Investigating the Mechanisms of an Intense Coastal Rainfall Event during TAHOPE/ PRECIP-IOP3 Using a Multiscale Radar Ensemble Data Assimilation System

The joint Taiwan-Area Heavy Rain Observation and Prediction Experiment (TAHOPE)/Prediction of Rainfall Extremes Campaign in the Pacific (PRECIP) field campaign between Taiwan and the United States took place from late May to mid-August in 2022. The field campaign aimed to understand the dynamics, thermodynamics, and predictability of heavy rainfall events in the Taiwan area. This study investigated the mechanisms of a heavy rainfall event that occurred on 6–7 June during the intensive observation period 3 (IOP3) of the field campaign.
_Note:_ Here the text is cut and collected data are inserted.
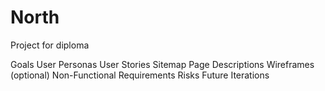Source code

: # North
Project for diploma



Goals
User Personas
User Stories
Sitemap
Page Descriptions
Wireframes (optional)
Non-Functional Requirements
Risks
Future Iterations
Heavy rainfall occurs on Taiwan’s western coast when a mei-yu front hovers in northern Taiwan. A multiscale radar ensemble data assimilation system based on the successive covariance localization (SCL) method is used to derive a high-resolution analysis for forecasts. Two numerical experiments are conducted with the use of convective-scale (Experiment RDA) or multiscale (Experiment MRDA) corrections in the assimilation of the radial velocity from operational radars at Chigu and WuFen and the additional S-band dual-polarization Doppler radar (S-Pol) deployed at Hsinchu during the field campaign. Compared with RDA, MRDA results in large-area wind corrections, which help reshape and relocate a low-level mesoscale vortex, a key element of this heavy rainfall event, offshore of western central Taiwan and enhances the front intensity offshore of northwestern Taiwan. Consequently, MRDA improves the 6-h heavy rainfall prediction over the coast of western Taiwan and better represents the elongated rainband in northern Taiwan during the 3–6-h forecast. Sensitivity experiments demonstrate the importance of assimilating winds from Chigu and S-Pol radar in establishing low-level mesoscale vortex and convergence zones.